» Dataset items
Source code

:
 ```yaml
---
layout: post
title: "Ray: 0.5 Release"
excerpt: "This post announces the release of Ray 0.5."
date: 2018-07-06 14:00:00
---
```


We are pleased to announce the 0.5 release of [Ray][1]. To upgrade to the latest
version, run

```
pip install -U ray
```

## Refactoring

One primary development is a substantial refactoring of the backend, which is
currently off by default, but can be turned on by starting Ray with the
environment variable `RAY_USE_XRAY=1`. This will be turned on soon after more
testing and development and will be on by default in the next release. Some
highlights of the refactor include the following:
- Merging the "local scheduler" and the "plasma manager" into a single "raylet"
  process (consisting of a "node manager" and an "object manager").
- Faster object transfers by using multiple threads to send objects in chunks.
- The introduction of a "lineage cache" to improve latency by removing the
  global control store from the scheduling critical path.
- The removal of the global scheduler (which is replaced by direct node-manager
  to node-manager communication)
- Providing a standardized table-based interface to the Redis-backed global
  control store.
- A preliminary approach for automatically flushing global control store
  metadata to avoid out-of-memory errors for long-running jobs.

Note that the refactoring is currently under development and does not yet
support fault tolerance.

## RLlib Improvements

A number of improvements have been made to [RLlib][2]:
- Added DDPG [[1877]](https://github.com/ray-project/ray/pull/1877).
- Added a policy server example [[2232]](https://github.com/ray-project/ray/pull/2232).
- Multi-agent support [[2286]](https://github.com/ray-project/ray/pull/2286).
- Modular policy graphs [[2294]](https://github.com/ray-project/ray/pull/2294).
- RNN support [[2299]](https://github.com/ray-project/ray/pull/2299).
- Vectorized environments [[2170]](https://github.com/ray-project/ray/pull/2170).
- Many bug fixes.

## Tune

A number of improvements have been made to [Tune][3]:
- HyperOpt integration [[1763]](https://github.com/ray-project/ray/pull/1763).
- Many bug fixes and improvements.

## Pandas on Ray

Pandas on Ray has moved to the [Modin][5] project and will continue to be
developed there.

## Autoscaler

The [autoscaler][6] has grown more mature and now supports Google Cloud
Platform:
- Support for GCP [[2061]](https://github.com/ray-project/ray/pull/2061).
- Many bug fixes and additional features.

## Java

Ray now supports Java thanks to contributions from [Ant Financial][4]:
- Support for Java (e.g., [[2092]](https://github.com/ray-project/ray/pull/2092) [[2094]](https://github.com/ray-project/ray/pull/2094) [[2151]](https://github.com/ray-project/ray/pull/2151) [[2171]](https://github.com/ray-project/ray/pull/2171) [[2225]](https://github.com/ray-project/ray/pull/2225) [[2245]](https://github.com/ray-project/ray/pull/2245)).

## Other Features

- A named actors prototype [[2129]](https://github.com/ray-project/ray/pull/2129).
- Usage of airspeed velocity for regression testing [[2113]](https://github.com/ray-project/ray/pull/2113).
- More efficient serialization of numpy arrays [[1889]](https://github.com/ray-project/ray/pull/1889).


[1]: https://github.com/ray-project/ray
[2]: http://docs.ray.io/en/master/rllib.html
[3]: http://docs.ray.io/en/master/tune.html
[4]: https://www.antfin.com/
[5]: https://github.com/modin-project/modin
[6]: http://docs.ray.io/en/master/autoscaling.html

* * *

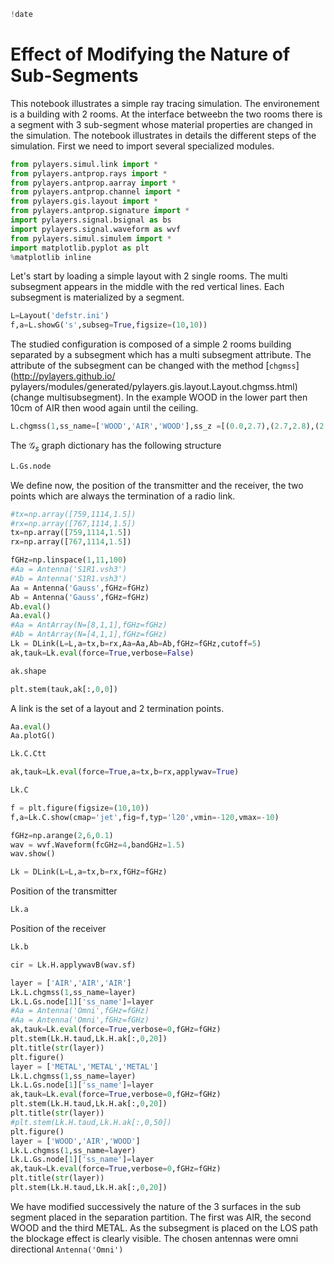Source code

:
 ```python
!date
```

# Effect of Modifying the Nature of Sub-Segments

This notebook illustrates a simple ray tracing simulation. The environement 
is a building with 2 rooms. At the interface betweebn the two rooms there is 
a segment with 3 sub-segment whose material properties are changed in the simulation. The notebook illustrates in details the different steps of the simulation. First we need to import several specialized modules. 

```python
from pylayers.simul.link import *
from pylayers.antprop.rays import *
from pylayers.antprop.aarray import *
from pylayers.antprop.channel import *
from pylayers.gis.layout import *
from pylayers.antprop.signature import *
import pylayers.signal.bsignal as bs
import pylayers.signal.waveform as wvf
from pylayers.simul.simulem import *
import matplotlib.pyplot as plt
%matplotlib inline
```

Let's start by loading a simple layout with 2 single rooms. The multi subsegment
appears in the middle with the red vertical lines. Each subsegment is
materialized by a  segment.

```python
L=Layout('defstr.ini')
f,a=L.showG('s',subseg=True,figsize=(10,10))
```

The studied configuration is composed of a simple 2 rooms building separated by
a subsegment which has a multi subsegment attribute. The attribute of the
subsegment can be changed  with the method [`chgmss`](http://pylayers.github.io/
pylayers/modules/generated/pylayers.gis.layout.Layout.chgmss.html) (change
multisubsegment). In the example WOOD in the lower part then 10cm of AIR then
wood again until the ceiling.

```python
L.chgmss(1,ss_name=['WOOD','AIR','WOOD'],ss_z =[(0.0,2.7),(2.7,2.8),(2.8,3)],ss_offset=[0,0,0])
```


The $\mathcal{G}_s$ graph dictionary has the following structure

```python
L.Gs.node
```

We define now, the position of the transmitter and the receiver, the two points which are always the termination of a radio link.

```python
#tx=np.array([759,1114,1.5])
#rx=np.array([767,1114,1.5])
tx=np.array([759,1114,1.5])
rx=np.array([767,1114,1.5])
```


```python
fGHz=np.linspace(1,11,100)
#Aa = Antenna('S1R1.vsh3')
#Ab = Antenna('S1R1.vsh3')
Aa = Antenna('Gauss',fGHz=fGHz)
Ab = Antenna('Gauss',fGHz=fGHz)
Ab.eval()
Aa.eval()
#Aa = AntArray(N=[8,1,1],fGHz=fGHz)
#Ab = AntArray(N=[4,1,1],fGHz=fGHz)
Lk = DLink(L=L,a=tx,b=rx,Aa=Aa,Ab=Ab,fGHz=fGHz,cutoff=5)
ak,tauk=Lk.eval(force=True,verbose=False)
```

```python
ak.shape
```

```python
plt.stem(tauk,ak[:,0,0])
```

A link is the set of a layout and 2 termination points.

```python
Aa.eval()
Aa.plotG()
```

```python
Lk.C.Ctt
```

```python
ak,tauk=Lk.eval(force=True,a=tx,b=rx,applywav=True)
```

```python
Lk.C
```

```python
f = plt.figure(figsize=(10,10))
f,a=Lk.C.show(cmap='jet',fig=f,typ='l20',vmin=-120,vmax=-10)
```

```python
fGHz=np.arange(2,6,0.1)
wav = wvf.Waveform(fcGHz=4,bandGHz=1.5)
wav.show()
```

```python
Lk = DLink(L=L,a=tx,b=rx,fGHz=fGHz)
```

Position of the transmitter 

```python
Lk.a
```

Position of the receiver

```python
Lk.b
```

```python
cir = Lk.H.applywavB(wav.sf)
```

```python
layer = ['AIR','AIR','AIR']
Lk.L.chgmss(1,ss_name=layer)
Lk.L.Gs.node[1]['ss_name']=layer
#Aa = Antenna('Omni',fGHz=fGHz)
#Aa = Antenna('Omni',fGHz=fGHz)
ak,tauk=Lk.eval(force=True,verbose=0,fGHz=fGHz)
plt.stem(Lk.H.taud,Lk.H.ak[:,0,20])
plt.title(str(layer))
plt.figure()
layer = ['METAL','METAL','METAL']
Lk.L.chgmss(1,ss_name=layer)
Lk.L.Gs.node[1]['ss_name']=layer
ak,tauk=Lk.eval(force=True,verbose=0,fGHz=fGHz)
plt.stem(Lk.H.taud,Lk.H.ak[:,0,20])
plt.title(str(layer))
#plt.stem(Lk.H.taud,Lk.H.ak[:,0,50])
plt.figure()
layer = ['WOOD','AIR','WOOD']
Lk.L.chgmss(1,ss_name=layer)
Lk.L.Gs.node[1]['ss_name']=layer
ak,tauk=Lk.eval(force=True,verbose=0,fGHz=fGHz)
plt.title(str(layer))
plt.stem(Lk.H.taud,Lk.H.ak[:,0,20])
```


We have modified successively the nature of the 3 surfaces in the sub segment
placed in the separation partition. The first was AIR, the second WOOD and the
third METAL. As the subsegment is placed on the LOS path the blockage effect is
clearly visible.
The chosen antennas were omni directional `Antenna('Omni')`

---

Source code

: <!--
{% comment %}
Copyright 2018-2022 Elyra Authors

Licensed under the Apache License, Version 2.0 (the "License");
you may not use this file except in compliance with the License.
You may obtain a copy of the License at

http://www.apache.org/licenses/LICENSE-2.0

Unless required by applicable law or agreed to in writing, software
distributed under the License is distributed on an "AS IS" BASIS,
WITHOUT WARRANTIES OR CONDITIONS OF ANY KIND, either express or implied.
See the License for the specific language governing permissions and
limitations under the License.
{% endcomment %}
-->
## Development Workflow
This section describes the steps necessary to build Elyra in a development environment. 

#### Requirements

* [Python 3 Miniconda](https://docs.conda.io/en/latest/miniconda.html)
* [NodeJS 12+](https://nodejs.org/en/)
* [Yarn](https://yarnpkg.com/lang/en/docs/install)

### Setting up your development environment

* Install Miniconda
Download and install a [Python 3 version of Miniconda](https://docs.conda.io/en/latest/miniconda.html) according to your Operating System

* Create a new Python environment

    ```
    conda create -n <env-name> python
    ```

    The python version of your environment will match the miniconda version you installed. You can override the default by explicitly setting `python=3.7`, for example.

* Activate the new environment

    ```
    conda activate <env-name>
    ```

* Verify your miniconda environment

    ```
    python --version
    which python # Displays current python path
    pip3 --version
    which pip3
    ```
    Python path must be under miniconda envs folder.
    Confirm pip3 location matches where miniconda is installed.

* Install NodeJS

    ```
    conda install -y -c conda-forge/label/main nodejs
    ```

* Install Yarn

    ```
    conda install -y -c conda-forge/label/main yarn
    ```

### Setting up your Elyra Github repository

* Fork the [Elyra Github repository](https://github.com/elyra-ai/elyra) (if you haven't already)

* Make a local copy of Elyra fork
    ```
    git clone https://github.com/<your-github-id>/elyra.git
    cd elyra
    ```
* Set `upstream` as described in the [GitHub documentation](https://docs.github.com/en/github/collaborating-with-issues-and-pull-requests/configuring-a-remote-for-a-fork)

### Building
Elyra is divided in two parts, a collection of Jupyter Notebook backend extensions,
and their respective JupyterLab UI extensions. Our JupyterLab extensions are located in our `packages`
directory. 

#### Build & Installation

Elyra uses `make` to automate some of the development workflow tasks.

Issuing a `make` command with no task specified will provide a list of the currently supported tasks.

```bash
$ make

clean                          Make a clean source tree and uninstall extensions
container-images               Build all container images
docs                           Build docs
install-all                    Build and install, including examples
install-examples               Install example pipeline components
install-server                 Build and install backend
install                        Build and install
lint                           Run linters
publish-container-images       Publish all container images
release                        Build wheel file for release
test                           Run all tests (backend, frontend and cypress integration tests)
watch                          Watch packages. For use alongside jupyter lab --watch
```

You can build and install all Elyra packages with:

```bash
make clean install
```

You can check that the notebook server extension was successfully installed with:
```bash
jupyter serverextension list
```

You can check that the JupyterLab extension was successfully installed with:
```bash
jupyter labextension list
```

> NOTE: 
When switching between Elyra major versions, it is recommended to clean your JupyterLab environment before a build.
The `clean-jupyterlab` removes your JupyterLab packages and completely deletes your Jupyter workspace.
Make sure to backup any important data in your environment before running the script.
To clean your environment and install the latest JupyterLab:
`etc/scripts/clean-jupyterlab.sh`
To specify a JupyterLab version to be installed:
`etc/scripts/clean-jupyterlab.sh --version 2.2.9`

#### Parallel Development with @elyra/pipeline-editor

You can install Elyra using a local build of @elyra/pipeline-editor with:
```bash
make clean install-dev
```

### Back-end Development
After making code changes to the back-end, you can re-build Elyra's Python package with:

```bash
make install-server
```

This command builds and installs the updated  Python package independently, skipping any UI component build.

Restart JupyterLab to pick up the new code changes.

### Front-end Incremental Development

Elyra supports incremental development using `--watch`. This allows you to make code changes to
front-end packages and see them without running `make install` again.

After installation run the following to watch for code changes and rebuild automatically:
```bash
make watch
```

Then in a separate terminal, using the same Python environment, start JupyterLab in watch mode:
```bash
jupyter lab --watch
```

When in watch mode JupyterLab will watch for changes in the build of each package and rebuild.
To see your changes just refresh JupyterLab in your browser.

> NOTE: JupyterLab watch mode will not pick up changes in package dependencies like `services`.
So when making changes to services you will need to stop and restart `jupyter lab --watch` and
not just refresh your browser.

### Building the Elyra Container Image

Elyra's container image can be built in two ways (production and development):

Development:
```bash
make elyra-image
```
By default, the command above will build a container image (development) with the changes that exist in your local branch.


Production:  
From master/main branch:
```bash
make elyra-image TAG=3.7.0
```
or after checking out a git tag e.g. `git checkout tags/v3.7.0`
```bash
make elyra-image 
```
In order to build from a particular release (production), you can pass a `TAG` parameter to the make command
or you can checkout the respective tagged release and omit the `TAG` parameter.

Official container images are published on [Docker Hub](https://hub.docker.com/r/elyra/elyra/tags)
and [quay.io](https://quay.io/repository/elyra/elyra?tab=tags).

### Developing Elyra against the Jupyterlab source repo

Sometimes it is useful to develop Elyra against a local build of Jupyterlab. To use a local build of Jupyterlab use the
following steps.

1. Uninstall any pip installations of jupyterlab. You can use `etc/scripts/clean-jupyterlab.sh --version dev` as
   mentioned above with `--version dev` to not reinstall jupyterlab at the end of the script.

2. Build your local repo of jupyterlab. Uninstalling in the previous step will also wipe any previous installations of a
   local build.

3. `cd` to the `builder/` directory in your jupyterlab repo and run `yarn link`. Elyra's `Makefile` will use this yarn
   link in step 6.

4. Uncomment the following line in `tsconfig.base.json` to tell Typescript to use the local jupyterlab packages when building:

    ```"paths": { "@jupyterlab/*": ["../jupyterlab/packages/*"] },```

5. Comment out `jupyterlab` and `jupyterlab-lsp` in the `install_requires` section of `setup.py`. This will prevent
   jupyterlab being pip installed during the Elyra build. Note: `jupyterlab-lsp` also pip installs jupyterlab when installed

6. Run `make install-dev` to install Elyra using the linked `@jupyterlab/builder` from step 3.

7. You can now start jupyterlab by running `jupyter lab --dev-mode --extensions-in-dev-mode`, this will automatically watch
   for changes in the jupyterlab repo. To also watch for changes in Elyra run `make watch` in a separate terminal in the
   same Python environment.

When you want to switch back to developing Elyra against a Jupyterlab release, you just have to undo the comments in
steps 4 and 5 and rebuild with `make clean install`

» Your goal
From the entries above, work out the number of lines containing the string "extensions" and give that number by itself.

» Final answer
4